[INSTRUCTIONS FOR THE TASK]: When you return the lines below, go from the first through the line with "9, 2023</a></td><td><strong>Occupation</strong>: <a", keep them exact, and leave out every picture.

Rendered images with source text
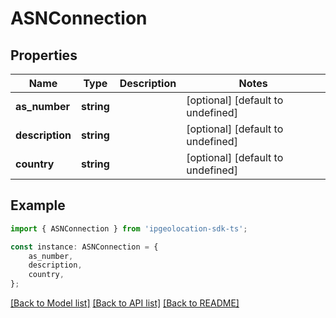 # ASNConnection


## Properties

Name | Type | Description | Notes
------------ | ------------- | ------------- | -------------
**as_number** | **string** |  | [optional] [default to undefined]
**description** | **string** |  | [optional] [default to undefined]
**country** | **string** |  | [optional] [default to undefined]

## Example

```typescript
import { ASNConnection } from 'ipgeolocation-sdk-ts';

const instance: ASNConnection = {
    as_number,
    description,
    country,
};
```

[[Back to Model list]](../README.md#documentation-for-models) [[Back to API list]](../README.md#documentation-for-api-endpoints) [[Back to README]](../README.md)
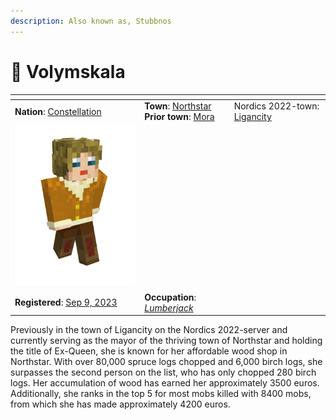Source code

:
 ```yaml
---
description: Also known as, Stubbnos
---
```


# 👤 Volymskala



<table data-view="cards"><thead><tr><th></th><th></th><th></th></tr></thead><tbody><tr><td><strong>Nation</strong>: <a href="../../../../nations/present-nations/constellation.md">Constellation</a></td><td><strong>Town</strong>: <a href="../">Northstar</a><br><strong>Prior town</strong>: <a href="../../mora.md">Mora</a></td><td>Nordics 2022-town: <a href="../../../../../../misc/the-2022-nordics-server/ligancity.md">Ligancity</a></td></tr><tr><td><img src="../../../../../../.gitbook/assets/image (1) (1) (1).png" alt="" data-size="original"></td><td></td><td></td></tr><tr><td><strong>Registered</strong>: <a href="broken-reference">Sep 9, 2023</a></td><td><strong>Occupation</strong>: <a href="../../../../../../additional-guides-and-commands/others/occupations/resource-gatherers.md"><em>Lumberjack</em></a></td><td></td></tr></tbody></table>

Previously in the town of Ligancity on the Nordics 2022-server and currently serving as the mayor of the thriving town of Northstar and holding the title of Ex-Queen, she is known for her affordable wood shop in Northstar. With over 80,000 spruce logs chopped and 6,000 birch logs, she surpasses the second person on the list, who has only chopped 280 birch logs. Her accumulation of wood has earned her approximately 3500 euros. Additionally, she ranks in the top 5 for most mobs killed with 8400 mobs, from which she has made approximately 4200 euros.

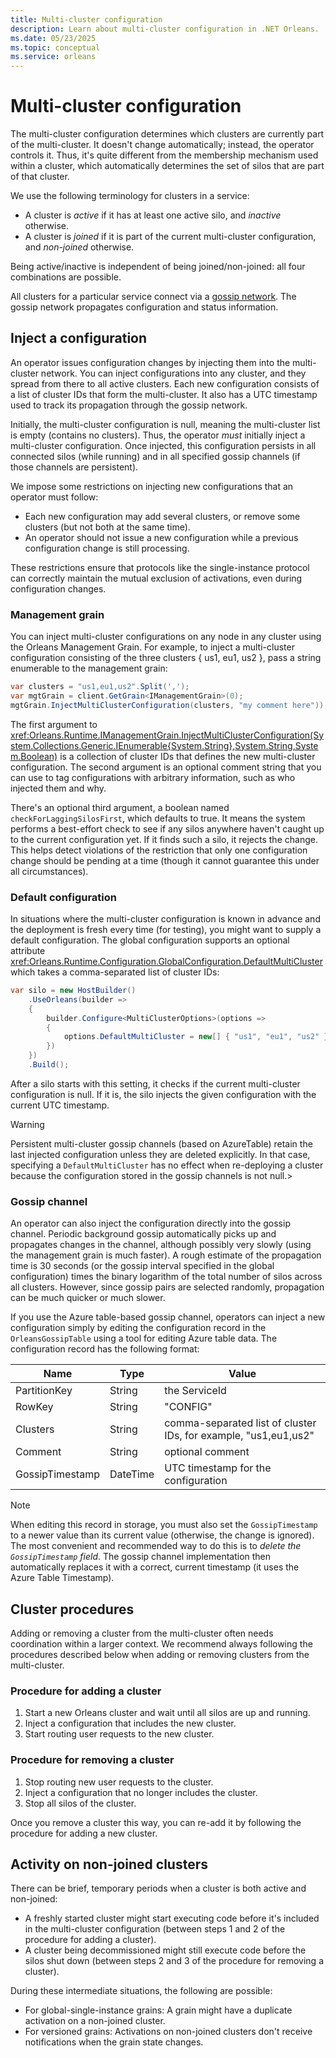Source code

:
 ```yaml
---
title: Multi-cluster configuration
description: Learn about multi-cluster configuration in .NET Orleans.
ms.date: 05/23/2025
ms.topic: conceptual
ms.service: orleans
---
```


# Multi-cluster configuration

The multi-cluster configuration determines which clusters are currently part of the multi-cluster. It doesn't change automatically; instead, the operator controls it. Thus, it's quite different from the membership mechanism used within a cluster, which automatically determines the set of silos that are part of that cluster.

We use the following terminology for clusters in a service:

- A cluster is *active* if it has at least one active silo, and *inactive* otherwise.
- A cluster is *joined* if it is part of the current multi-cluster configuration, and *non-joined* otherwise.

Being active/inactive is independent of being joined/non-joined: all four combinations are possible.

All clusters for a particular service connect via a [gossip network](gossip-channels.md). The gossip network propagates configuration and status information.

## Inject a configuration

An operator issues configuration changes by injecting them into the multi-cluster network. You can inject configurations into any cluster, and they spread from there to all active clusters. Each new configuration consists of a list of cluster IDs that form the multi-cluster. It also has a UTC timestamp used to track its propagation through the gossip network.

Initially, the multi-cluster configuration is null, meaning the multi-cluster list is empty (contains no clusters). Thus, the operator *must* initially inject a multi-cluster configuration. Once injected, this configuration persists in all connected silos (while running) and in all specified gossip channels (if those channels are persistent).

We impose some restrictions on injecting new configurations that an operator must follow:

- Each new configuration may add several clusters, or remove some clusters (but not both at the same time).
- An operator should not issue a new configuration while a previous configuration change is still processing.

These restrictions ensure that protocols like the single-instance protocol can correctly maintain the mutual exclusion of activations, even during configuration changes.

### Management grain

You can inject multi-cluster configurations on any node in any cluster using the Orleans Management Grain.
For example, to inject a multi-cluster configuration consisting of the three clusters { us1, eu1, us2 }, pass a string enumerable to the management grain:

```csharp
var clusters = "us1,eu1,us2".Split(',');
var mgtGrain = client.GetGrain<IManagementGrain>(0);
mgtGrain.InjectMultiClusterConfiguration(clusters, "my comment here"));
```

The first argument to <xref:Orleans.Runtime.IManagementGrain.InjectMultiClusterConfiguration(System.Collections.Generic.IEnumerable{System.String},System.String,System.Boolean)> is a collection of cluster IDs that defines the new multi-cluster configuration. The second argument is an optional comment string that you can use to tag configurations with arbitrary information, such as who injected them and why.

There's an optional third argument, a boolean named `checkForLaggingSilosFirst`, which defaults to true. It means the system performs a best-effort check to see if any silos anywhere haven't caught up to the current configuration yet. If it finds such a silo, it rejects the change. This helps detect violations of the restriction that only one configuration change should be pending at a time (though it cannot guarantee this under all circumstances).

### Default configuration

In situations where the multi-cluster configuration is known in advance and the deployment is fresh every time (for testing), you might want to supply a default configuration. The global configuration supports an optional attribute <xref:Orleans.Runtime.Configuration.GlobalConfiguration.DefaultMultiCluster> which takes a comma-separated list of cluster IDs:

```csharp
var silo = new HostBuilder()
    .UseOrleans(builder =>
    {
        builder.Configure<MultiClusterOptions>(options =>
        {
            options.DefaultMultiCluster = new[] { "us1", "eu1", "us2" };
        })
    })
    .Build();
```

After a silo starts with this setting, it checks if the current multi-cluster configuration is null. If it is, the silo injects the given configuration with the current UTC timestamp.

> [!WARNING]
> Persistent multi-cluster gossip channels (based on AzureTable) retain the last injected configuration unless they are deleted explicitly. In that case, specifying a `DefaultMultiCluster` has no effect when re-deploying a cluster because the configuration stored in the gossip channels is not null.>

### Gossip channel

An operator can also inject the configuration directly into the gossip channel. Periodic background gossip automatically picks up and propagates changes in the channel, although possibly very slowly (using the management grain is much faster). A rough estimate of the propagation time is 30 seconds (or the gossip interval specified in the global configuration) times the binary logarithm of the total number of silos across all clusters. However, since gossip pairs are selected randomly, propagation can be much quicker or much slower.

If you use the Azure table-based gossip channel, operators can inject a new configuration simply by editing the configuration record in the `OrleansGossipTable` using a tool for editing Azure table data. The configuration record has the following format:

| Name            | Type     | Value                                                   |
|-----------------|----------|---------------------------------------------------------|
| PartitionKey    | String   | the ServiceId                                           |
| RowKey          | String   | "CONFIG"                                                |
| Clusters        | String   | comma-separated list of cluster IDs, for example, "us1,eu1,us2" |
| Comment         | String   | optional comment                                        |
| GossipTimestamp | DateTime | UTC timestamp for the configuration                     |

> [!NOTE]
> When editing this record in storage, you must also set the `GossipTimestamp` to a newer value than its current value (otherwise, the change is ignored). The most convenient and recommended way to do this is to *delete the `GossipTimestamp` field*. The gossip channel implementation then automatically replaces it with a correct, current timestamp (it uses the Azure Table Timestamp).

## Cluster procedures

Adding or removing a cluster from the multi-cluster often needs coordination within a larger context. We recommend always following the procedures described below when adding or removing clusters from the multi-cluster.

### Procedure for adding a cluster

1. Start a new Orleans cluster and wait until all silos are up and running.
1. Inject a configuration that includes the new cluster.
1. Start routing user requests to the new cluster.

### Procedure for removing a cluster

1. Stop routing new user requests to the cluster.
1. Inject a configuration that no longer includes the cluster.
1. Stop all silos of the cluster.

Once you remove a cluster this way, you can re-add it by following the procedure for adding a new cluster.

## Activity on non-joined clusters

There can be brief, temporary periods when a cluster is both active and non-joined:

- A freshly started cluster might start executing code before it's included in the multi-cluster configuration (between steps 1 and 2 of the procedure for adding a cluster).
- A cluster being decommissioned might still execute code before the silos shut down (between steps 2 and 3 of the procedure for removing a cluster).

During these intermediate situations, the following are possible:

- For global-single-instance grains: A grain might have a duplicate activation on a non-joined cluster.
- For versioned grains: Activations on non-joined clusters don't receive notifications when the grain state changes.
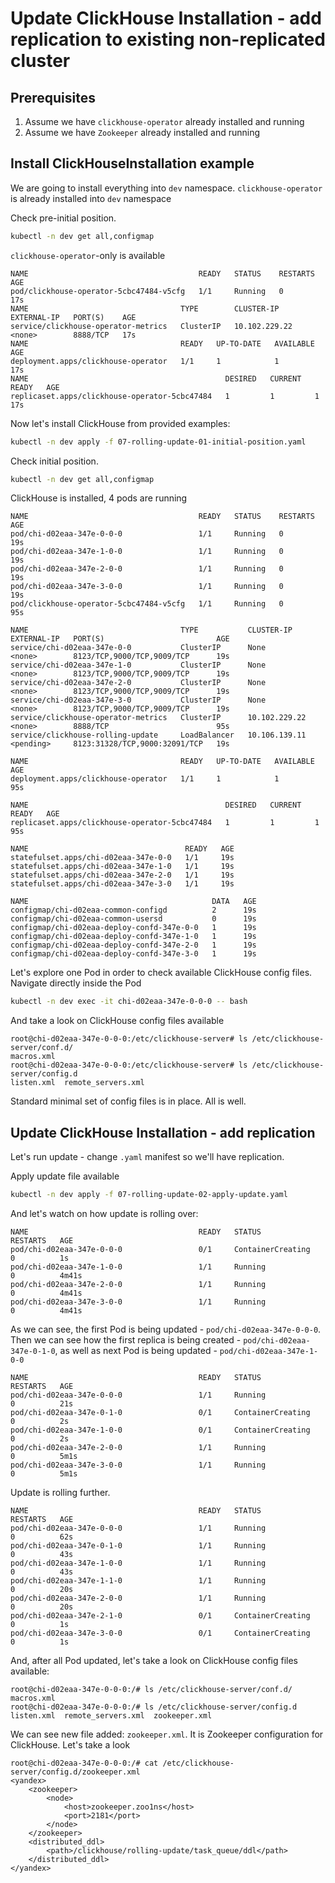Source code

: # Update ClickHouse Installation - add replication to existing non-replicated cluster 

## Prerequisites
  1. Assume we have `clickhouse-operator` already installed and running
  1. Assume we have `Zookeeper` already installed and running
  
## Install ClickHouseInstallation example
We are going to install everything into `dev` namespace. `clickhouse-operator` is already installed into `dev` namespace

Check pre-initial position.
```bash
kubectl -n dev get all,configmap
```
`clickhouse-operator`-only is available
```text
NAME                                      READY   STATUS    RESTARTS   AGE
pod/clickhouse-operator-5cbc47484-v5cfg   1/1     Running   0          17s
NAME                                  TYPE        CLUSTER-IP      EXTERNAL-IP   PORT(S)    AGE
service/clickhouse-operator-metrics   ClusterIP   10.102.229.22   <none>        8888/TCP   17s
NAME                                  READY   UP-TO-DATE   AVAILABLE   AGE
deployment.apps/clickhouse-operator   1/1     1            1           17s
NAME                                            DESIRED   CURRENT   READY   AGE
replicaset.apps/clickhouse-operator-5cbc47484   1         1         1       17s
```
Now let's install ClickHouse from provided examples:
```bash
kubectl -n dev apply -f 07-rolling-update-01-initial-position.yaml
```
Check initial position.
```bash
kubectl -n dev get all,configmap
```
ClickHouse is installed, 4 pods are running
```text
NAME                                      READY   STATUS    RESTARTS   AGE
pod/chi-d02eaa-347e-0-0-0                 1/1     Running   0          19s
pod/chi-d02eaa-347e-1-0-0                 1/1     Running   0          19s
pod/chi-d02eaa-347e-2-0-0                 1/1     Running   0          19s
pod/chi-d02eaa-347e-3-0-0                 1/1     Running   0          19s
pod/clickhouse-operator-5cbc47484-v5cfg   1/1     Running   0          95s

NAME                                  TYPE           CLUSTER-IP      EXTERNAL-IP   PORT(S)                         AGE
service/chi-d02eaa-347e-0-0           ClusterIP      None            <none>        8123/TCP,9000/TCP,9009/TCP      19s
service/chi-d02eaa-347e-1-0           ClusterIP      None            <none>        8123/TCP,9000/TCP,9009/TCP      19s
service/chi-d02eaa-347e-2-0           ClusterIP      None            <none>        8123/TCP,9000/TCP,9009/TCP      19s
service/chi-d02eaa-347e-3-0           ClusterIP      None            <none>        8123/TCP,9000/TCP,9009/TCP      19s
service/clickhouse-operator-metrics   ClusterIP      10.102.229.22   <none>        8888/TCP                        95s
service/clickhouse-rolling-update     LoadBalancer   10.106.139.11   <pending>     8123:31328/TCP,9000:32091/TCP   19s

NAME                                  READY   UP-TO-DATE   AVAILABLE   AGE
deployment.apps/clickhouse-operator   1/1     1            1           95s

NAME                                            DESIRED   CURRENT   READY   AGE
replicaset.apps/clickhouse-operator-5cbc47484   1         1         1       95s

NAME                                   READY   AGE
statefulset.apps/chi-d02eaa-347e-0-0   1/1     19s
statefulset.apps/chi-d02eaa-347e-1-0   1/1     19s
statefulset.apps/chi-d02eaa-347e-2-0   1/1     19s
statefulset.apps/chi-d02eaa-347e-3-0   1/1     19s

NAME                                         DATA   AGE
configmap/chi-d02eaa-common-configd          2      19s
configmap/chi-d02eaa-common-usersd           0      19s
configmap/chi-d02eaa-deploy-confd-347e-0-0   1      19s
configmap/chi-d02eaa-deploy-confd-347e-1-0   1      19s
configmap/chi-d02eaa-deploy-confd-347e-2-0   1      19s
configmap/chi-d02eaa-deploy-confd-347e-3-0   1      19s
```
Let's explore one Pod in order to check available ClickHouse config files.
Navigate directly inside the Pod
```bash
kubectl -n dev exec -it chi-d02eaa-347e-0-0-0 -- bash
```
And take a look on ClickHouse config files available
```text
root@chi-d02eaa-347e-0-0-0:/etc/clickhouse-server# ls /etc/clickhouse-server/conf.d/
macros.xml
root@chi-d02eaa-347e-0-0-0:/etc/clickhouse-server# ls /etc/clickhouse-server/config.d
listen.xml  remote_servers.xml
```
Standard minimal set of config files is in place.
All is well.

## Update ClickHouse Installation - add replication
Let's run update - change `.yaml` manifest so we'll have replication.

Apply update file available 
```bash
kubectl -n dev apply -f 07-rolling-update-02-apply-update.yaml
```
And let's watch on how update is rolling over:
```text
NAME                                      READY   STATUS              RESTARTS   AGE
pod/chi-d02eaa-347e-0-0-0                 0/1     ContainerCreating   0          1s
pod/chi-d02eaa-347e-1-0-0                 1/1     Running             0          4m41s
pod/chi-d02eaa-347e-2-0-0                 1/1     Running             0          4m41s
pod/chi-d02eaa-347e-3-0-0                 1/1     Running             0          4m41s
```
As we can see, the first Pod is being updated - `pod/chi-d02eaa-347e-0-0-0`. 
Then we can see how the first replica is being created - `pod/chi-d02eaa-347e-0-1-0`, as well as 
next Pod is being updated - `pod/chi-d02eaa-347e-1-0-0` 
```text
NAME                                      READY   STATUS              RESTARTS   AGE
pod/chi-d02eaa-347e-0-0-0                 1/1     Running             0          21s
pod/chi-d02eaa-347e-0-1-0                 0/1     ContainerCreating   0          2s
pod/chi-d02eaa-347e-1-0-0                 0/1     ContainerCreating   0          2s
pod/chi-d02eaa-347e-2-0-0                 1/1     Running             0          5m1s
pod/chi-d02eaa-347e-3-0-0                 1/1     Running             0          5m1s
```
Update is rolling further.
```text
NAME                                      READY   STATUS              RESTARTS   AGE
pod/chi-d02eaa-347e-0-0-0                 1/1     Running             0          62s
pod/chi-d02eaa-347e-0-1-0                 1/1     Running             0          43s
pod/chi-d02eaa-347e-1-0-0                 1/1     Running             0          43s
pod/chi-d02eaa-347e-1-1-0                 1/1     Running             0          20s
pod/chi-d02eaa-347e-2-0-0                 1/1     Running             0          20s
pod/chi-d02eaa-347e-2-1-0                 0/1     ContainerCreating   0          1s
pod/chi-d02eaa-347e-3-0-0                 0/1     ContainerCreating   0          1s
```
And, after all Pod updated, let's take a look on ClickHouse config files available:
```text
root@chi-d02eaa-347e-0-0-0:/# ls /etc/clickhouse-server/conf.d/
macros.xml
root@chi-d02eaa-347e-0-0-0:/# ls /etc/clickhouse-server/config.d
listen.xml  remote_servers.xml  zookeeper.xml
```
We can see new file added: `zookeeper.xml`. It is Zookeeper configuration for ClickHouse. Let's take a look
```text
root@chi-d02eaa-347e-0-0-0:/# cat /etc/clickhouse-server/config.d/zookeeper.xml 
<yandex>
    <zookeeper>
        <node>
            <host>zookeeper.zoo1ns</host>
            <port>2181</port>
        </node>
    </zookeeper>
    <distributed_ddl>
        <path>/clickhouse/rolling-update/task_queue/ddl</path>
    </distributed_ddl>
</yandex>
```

[RESPONSE TO THE TASK]:
 # ASNConnection


## Properties

Name | Type | Description | Notes
------------ | ------------- | ------------- | -------------
**as_number** | **string** |  | [optional] [default to undefined]
**description** | **string** |  | [optional] [default to undefined]
**country** | **string** |  | [optional] [default to undefined]

## Example

```typescript
import { ASNConnection } from 'ipgeolocation-sdk-ts';

const instance: ASNConnection = {
    as_number,
    description,
    country,
};
```

[[Back to Model list]](../README.md#documentation-for-models) [[Back to API list]](../README.md#documentation-for-api-endpoints) [[Back to README]](../README.md)
Source code

:
 ```yaml
---
description: Also known as, Stubbnos
---
```


# 👤 Volymskala



<table data-view="cards"><thead><tr><th></th><th></th><th></th></tr></thead><tbody><tr><td><strong>Nation</strong>: <a href="../../../../nations/present-nations/constellation.md">Constellation</a></td><td><strong>Town</strong>: <a href="../">Northstar</a><br><strong>Prior town</strong>: <a href="../../mora.md">Mora</a></td><td>Nordics 2022-town: <a href="../../../../../../misc/the-2022-nordics-server/ligancity.md">Ligancity</a></td></tr><tr><td><img src="../../../../../../.gitbook/assets/image (1) (1) (1).png" alt="" data-size="original"></td><td></td><td></td></tr><tr><td><strong>Registered</strong>: <a href="broken-reference">Sep 9, 2023</a></td><td><strong>Occupation</strong>: <a href="../../../../../../additional-guides-and-commands/others/occupations/resource-gatherers.md"><em>Lumberjack</em></a></td><td></td></tr></tbody></table>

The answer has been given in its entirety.